[Recorded data]
%%

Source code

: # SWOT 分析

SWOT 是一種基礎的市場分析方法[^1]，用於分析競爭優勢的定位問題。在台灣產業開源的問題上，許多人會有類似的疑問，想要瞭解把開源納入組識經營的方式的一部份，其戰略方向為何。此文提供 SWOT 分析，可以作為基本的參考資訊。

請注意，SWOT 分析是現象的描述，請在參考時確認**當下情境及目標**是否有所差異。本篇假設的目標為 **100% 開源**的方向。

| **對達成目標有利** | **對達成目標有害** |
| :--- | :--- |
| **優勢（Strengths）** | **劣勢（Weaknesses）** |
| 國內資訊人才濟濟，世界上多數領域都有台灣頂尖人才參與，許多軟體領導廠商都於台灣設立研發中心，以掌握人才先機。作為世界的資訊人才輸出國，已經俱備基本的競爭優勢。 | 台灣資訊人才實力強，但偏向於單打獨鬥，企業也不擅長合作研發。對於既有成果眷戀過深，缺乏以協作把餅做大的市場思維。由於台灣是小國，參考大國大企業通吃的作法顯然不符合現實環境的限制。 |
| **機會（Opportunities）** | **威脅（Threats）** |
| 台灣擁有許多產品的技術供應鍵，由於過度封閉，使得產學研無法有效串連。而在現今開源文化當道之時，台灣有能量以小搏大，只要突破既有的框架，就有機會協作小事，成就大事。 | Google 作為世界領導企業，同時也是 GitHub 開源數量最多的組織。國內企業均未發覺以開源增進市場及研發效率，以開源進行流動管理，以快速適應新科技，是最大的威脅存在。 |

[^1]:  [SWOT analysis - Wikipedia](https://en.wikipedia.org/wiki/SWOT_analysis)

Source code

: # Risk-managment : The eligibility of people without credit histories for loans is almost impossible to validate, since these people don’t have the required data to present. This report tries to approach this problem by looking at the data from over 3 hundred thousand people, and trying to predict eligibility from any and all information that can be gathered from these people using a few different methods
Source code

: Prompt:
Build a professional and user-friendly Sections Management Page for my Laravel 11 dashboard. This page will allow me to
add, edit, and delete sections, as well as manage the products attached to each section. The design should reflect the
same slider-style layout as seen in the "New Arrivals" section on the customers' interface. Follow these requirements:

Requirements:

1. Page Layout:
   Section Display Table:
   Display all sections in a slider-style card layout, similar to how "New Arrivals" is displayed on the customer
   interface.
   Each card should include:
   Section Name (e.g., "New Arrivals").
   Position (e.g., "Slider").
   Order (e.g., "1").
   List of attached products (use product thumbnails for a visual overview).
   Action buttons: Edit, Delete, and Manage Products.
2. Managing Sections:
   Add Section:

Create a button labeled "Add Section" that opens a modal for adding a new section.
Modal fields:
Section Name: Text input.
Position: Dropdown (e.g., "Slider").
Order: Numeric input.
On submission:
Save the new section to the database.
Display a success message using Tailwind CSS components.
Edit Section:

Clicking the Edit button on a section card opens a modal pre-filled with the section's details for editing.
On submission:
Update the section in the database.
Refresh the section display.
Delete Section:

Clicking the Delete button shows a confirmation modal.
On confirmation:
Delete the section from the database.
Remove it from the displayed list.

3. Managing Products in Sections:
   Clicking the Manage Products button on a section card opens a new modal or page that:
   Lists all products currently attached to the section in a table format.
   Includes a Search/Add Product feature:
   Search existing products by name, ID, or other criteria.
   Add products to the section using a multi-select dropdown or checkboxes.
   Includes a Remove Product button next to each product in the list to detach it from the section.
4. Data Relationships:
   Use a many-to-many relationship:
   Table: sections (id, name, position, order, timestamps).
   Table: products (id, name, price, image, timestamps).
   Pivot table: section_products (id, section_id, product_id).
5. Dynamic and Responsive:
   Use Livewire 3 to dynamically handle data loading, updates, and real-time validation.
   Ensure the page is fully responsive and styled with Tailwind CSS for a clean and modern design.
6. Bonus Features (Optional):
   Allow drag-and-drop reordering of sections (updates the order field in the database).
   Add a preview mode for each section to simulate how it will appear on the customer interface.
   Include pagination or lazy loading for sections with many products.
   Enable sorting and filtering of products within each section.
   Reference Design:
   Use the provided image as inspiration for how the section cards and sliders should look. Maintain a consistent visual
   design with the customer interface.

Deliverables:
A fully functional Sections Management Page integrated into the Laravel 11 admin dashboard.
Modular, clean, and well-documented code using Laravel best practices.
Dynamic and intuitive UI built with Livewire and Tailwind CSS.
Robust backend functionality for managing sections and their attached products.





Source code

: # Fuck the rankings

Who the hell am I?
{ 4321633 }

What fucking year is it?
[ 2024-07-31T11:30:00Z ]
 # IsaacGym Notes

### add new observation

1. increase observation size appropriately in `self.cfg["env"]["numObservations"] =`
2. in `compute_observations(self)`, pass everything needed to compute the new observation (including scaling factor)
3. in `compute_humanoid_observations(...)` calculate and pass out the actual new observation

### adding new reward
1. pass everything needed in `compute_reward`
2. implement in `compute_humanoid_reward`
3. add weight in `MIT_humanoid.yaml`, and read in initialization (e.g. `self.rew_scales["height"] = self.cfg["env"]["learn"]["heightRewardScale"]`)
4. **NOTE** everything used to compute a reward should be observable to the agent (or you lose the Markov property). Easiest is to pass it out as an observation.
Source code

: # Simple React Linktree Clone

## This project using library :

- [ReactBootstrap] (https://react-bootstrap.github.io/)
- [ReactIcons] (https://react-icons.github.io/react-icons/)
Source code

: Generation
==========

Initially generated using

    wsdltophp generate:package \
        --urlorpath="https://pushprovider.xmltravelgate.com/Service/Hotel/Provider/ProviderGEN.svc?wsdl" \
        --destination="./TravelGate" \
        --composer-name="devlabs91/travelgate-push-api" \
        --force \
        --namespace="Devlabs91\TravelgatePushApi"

%%

## [Your assignment]
All lines above from the one holding "5. Dynamic and" to the one holding "3. add weight", inclusive, are to be copied exactly; no other line is wanted.

## [Response to the exercise]
5. Dynamic and Responsive:
   Use Livewire 3 to dynamically handle data loading, updates, and real-time validation.
   Ensure the page is fully responsive and styled with Tailwind CSS for a clean and modern design.
6. Bonus Features (Optional):
   Allow drag-and-drop reordering of sections (updates the order field in the database).
   Add a preview mode for each section to simulate how it will appear on the customer interface.
   Include pagination or lazy loading for sections with many products.
   Enable sorting and filtering of products within each section.
   Reference Design:
   Use the provided image as inspiration for how the section cards and sliders should look. Maintain a consistent visual
   design with the customer interface.

Deliverables:
A fully functional Sections Management Page integrated into the Laravel 11 admin dashboard.
Modular, clean, and well-documented code using Laravel best practices.
Dynamic and intuitive UI built with Livewire and Tailwind CSS.
Robust backend functionality for managing sections and their attached products.





Source code

: # Fuck the rankings

Who the hell am I?
{ 4321633 }

What fucking year is it?
[ 2024-07-31T11:30:00Z ]
 # IsaacGym Notes

### add new observation

1. increase observation size appropriately in `self.cfg["env"]["numObservations"] =`
2. in `compute_observations(self)`, pass everything needed to compute the new observation (including scaling factor)
3. in `compute_humanoid_observations(...)` calculate and pass out the actual new observation

### adding new reward
1. pass everything needed in `compute_reward`
2. implement in `compute_humanoid_reward`
3. add weight in `MIT_humanoid.yaml`, and read in initialization (e.g. `self.rew_scales["height"] = self.cfg["env"]["learn"]["heightRewardScale"]`)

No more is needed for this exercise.